(YOUR GOAL) Gather all lines from the material that contain "https".

Start of SUPPLIED DATA

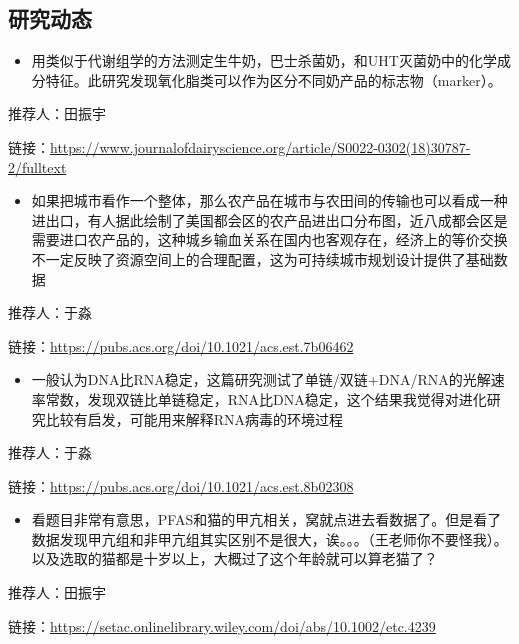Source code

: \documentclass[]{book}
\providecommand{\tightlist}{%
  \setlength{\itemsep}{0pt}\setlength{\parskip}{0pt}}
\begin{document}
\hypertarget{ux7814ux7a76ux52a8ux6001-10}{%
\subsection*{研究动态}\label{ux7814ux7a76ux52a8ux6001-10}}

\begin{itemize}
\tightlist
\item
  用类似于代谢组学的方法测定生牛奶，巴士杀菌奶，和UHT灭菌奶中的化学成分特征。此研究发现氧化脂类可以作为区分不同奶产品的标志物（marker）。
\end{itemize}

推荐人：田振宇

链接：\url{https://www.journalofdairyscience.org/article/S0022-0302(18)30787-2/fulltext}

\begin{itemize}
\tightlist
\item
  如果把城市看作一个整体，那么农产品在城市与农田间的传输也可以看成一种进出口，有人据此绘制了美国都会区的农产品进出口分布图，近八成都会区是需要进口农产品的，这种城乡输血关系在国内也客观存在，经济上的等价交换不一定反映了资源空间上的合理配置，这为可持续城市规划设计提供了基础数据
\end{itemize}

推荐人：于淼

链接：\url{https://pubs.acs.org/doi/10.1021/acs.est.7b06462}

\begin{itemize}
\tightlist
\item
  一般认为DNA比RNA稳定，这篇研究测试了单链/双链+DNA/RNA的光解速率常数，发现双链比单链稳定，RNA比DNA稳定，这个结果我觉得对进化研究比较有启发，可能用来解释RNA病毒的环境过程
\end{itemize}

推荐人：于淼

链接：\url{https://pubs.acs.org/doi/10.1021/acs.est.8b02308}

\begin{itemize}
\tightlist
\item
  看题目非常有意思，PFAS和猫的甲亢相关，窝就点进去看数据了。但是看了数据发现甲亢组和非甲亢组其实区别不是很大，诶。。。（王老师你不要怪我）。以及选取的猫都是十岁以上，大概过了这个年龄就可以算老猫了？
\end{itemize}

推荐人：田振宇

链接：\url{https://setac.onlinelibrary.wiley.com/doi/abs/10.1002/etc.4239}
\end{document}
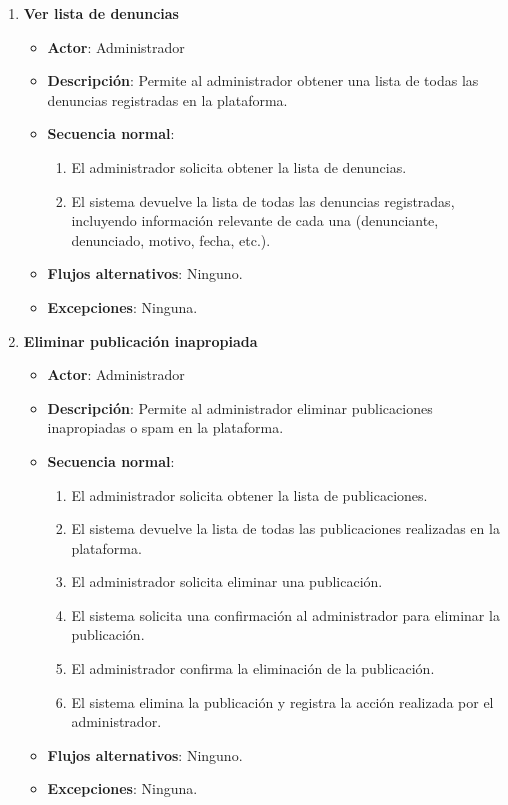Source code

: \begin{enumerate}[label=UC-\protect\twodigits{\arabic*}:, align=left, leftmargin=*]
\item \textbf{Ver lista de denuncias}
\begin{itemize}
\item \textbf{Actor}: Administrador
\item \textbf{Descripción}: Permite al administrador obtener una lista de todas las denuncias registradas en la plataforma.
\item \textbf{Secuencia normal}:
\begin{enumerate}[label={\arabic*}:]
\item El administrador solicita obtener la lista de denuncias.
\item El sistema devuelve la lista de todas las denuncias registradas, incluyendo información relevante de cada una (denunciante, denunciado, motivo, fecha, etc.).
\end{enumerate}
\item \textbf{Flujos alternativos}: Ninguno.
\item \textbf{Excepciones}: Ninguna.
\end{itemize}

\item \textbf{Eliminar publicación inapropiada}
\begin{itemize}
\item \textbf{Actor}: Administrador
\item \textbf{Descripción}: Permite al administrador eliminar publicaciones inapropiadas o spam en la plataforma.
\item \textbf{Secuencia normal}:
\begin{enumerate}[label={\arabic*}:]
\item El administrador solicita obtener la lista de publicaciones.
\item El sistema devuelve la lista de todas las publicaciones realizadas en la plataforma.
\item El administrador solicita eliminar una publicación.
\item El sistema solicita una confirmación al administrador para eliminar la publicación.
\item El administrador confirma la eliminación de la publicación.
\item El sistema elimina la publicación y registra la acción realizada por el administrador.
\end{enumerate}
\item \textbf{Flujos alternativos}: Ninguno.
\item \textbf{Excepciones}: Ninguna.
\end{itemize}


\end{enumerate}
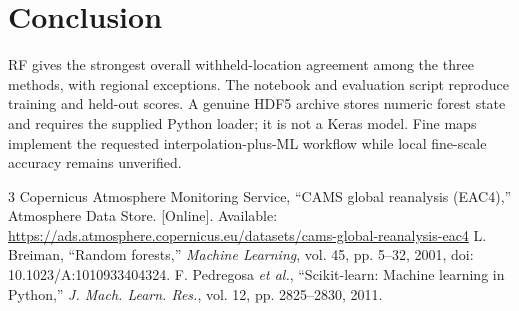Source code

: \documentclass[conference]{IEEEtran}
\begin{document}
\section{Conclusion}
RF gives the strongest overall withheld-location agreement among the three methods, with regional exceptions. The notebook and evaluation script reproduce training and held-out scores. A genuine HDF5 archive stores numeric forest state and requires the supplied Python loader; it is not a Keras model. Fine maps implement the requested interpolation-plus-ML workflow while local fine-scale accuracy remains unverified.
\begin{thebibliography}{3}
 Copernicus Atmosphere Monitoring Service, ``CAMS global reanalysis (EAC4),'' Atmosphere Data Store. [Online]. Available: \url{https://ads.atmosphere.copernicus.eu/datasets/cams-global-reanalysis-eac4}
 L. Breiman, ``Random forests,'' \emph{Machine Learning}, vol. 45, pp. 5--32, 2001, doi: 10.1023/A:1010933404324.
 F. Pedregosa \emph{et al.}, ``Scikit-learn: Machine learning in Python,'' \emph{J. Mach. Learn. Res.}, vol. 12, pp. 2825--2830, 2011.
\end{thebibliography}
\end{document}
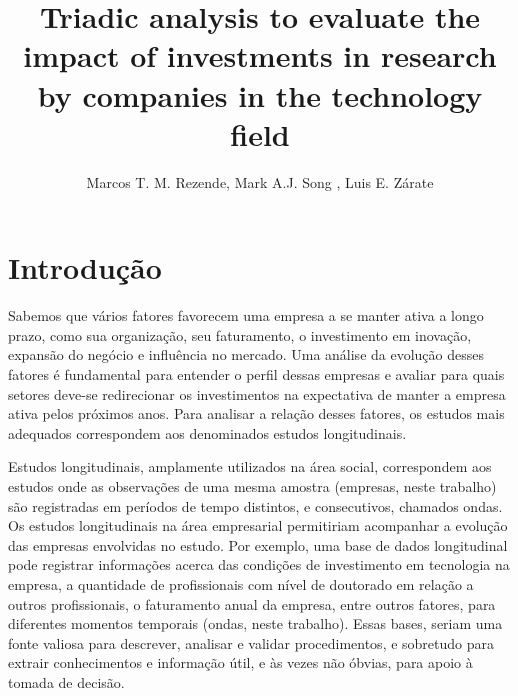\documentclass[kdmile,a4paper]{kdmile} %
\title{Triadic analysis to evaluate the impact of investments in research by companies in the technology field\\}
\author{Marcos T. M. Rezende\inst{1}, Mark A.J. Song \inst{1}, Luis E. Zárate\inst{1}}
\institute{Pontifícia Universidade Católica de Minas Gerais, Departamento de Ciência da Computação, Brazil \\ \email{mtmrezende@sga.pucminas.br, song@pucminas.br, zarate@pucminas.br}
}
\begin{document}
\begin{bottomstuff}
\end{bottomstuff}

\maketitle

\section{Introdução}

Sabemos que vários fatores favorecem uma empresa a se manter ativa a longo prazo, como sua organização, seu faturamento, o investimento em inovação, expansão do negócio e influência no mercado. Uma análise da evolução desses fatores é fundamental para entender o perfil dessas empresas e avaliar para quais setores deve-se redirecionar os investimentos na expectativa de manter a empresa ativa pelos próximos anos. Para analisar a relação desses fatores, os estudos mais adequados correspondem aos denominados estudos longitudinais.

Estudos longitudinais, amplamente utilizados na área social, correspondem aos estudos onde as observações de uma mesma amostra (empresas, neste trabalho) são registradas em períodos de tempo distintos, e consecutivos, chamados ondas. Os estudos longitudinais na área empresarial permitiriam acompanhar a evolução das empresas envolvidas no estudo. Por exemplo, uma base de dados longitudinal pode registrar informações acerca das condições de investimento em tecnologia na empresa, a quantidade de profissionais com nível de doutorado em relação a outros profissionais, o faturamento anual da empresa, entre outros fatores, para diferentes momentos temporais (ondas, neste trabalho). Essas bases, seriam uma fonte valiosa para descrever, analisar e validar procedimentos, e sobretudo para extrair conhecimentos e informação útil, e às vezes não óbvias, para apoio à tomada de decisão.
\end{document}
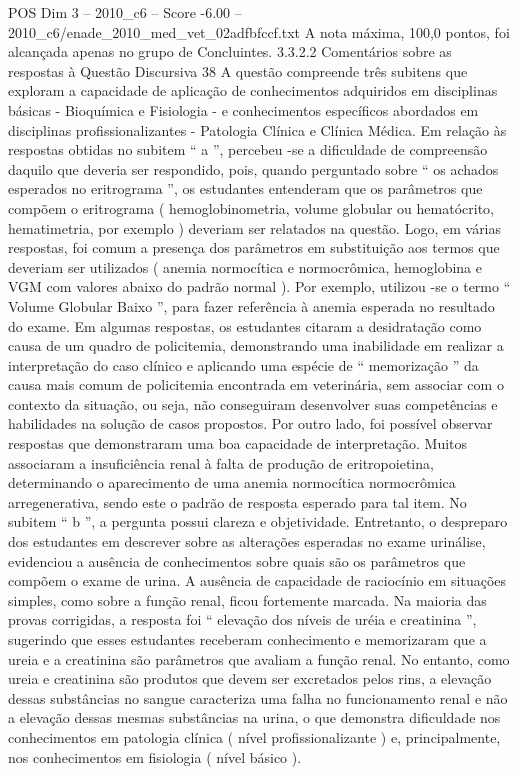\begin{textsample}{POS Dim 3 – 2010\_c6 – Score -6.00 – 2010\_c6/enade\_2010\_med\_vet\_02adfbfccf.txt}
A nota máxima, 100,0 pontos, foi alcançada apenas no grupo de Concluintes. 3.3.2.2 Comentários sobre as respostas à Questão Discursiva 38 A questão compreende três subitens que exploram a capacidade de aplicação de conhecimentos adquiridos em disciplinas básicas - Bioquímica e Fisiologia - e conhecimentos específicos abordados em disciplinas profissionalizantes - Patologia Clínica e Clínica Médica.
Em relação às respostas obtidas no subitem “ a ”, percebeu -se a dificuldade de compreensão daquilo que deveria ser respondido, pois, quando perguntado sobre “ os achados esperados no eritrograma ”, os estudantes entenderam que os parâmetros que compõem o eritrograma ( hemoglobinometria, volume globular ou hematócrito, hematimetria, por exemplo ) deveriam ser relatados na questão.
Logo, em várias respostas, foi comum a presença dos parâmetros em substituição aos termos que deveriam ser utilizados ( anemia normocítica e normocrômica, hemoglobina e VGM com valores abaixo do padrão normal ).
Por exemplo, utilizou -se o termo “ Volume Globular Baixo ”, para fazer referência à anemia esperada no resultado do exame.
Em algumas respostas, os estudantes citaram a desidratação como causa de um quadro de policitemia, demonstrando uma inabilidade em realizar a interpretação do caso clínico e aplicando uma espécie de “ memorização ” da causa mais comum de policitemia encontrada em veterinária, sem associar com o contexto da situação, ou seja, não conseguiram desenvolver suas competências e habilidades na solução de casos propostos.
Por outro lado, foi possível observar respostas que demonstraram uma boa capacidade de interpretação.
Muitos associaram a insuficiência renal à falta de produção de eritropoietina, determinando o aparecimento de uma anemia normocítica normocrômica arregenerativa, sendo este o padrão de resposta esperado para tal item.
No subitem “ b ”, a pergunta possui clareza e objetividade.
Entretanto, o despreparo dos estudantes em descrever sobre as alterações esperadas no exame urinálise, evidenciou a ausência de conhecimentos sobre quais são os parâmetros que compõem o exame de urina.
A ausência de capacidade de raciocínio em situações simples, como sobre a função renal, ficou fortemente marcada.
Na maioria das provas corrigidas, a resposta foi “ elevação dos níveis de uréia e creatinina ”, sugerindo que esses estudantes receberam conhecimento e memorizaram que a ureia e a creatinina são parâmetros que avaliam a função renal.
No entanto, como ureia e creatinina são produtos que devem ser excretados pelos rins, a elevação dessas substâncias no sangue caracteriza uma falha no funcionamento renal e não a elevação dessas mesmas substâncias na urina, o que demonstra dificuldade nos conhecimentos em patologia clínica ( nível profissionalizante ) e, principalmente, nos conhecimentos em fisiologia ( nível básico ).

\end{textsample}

End of SUPPLIED DATA

(SOLUTION TO THIS TASK)
链接：\url{https://www.journalofdairyscience.org/article/S0022-0302(18)30787-2/fulltext}
链接：\url{https://pubs.acs.org/doi/10.1021/acs.est.7b06462}
链接：\url{https://pubs.acs.org/doi/10.1021/acs.est.8b02308}
链接：\url{https://setac.onlinelibrary.wiley.com/doi/abs/10.1002/etc.4239}
 Copernicus Atmosphere Monitoring Service, ``CAMS global reanalysis (EAC4),'' Atmosphere Data Store. [Online]. Available: \url{https://ads.atmosphere.copernicus.eu/datasets/cams-global-reanalysis-eac4}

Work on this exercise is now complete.